• **Assignment**:
Among the entries below, find the lines holding "model" and copy them.

Saved entries:

|---|

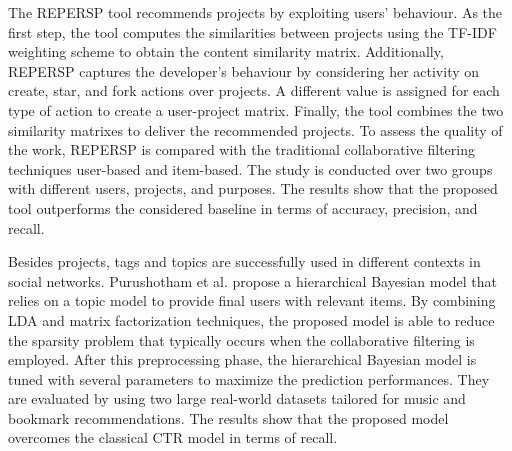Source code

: The REPERSP tool \cite{xu_repersp_2017} recommends \GH projects by exploiting 
users' behaviour. As the first step, the tool computes the similarities between 
projects using the TF-IDF weighting scheme to obtain the content similarity 
matrix. Additionally, REPERSP captures the developer's behaviour by considering 
her activity on \GH \ie create, star, and fork actions over projects. A 
different value is assigned for each type of action to create a user-project 
matrix. Finally, the tool combines the two similarity matrixes to deliver the 
recommended projects. To assess the quality of the work, REPERSP is compared 
with the traditional collaborative filtering techniques \ie user-based and 
item-based. The study is conducted over two groups with different users, 
projects, and purposes. The results show that the proposed tool outperforms the 
considered baseline in terms of accuracy, precision, and recall. 

Besides \GH projects, tags and topics are successfully used in different 
contexts \ie in social networks. Purushotham et al. 
\cite{purushotham_collaborative_nodate} propose a hierarchical Bayesian model 
that relies on a topic model to provide final users with relevant items. By 
combining  LDA and matrix factorization techniques, the proposed model is able 
to reduce the sparsity problem that typically occurs when the collaborative 
filtering is employed. After this preprocessing phase, the hierarchical 
Bayesian model is tuned with several parameters to maximize the prediction 
performances. They are evaluated by using two large real-world datasets 
tailored for music and bookmark recommendations. The results show that the 
proposed model overcomes the classical CTR model in terms of recall. 

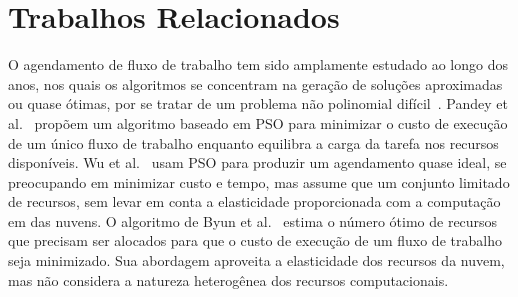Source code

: \section{Trabalhos Relacionados}
\label{sec:Trabalhos}
O agendamento de fluxo de trabalho tem sido amplamente estudado ao longo dos anos, nos quais os algoritmos se concentram na geração de soluções aproximadas ou quase ótimas, por se tratar de um problema não polinomial difícil~\cite{sousa2004}. Pandey et al.~\cite{pandey2010} propõem um algoritmo baseado em PSO para minimizar o custo de execução de um único fluxo de trabalho enquanto equilibra a carga da tarefa nos recursos disponíveis. Wu et al.~\cite{wu2010} usam PSO para produzir um agendamento quase ideal, se preocupando em minimizar custo e tempo, mas assume que um conjunto limitado de recursos, sem levar em conta a elasticidade proporcionada com a computação em das nuvens. O algoritmo de Byun et al.~\citealp{byun2011} estima o número ótimo de recursos que precisam ser alocados para que o custo de execução de um fluxo de trabalho seja minimizado. Sua abordagem aproveita a elasticidade dos recursos da nuvem, mas não considera a natureza heterogênea dos recursos computacionais.
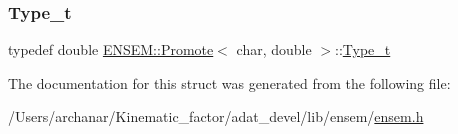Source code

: \subsubsection{\texorpdfstring{Type\_t}{Type\_t}\hspace{0.1cm}{\footnotesize\ttfamily [2/2]}}
{\footnotesize\ttfamily typedef double \mbox{\hyperlink{structENSEM_1_1Promote}{E\+N\+S\+E\+M\+::\+Promote}}$<$ char, double $>$\+::\mbox{\hyperlink{structENSEM_1_1Promote_3_01char_00_01double_01_4_a2d74824409365a6005f55424a8314837}{Type\+\_\+t}}}



The documentation for this struct was generated from the following file\+:\begin{DoxyCompactItemize}
\item 
/\+Users/archanar/\+Kinematic\+\_\+factor/adat\+\_\+devel/lib/ensem/\mbox{\hyperlink{lib_2ensem_2ensem_8h}{ensem.\+h}}\end{DoxyCompactItemize}
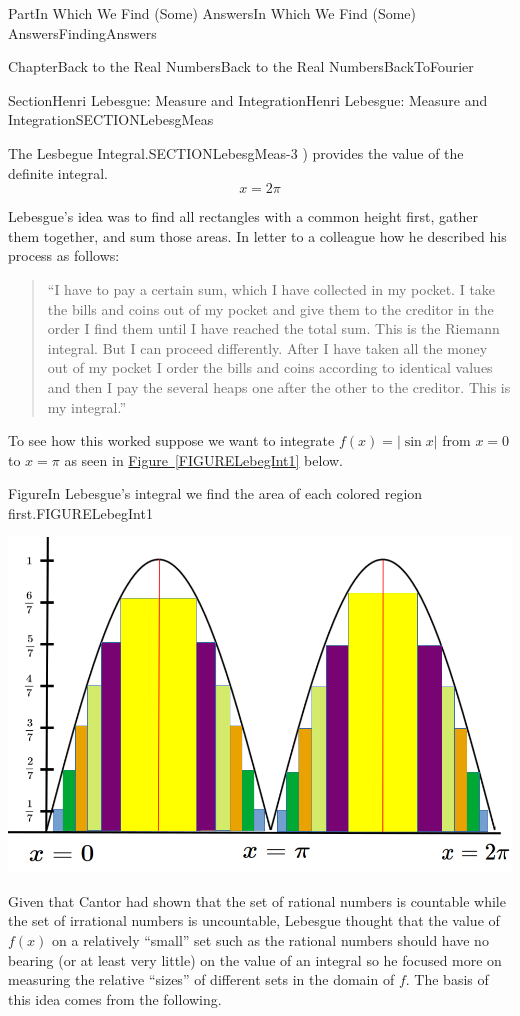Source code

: \documentclass[oneside,10pt,]{book}
\newcommand{\xreffont}{\relax}
\numberwithin{equation}{part}
\newcommand{\abs}[1]{\left|#1\right|}
\begin{document}
\begin{partptx}{Part}{In Which We Find (Some) Answers}{}{In Which We Find (Some) Answers}{}{}{FindingAnswers}
\begin{chapterptx}{Chapter}{Back to the Real Numbers}{}{Back to the Real Numbers}{}{}{BackToFourier}
\begin{sectionptx}{Section}{Henri Lebesgue: Measure and Integration}{}{Henri Lebesgue: Measure and Integration}{}{}{SECTIONLebesgMeas}
\begin{paragraphs}{The Lesbegue Integral.}{SECTIONLebesgMeas-3}
\right) \) provides the value of the definite integral.%
\begin{equation*}
x=2\pi{}
\end{equation*}
%
\par
         Lebesgue's idea was to find all rectangles with a common height first, gather them together, and sum those areas. In  letter to a colleague how he  described his process as follows:%
\begin{quote}%
``I have to pay a certain sum, which I have collected in my pocket. I take the bills and coins out of my pocket and give them to the creditor in the order I find them until I have reached the total sum. This is the Riemann integral. But I can proceed differently. After I have taken all the money out of my pocket I order the bills and coins according to identical values and then I pay the several heaps one after the other to the creditor. This is my integral.''%
\end{quote}
To see how this worked suppose we want to integrate \(f(x)=\abs{\sin x}\) from \(x=0\) to \(x=\pi{}\) as seen in \hyperref[FIGURELebegInt1]{Figure~{\xreffont\ref{FIGURELebegInt1}}} below.%
\begin{figureptx}{Figure}{In Lebesgue's integral we find the area of each colored region first.}{FIGURELebegInt1}{}%
\begin{image}{0}{1}{0}{}%
\includegraphics[width=\linewidth]{external/images/LebInt2.png}
\end{image}%
\tcblower
\end{figureptx}%
Given that Cantor had shown that the set of rational numbers is countable while the set of irrational numbers is uncountable, Lebesgue thought that the value of \(f\left(x\right)\) on a relatively ``small'' set such as the rational numbers should have no bearing (or at least very little) on the value of an integral so he focused more on measuring the relative ``sizes'' of different sets in the domain of \(f\). The basis of this idea comes from the following.%

\end{paragraphs}
\end{sectionptx}
\end{chapterptx}
\end{partptx}
\end{document}

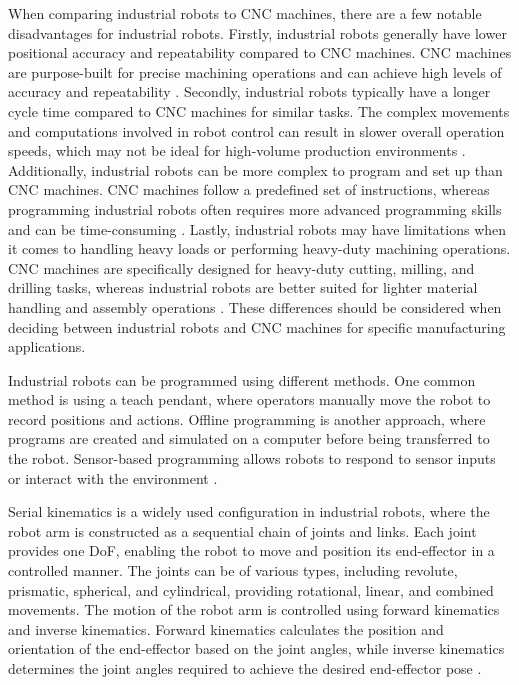 When comparing industrial robots to CNC machines, there are a few notable disadvantages for industrial robots. Firstly, industrial robots generally have lower positional accuracy and repeatability compared to CNC machines. CNC machines are purpose-built for precise machining operations and can achieve high levels of accuracy and repeatability \cite{Wang.2023}.
Secondly, industrial robots typically have a longer cycle time compared to CNC machines for similar tasks. The complex movements and computations involved in robot control can result in slower overall operation speeds, which may not be ideal for high-volume production environments \cite{Joshi.2021}.
Additionally, industrial robots can be more complex to program and set up than CNC machines. CNC machines follow a predefined set of instructions, whereas programming industrial robots often requires more advanced programming skills and can be time-consuming \cite{Ye.2022}. Lastly, industrial robots may have limitations when it comes to handling heavy loads or performing heavy-duty machining operations. CNC machines are specifically designed for heavy-duty cutting, milling, and drilling tasks, whereas industrial robots are better suited for lighter material handling and assembly operations \cite{Wu.2022}. These differences should be considered when deciding between industrial robots and CNC machines for specific manufacturing applications.

Industrial robots can be programmed using different methods. One common method is using a teach pendant, where operators manually move the robot to record positions and actions. Offline programming is another approach, where programs are created and simulated on a computer before being transferred to the robot. Sensor-based programming allows robots to respond to sensor inputs or interact with the environment \cite{Heimann.2020}. %


Serial kinematics is a widely used configuration in industrial robots, where the robot arm is constructed as a sequential chain of joints and links. Each joint provides one DoF, enabling the robot to move and position its end-effector in a controlled manner. The joints can be of various types, including revolute, prismatic, spherical, and cylindrical, providing rotational, linear, and combined movements. The motion of the robot arm is controlled using forward kinematics and inverse kinematics. Forward kinematics calculates the position and orientation of the end-effector based on the joint angles, while inverse kinematics determines the joint angles required to achieve the desired end-effector pose \cite{Singh.2021b}. %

|---|

• **Written solution**:
\cite{purushotham_collaborative_nodate} propose a hierarchical Bayesian model 
that relies on a topic model to provide final users with relevant items. By 
combining  LDA and matrix factorization techniques, the proposed model is able 
Bayesian model is tuned with several parameters to maximize the prediction 
proposed model overcomes the classical CTR model in terms of recall. 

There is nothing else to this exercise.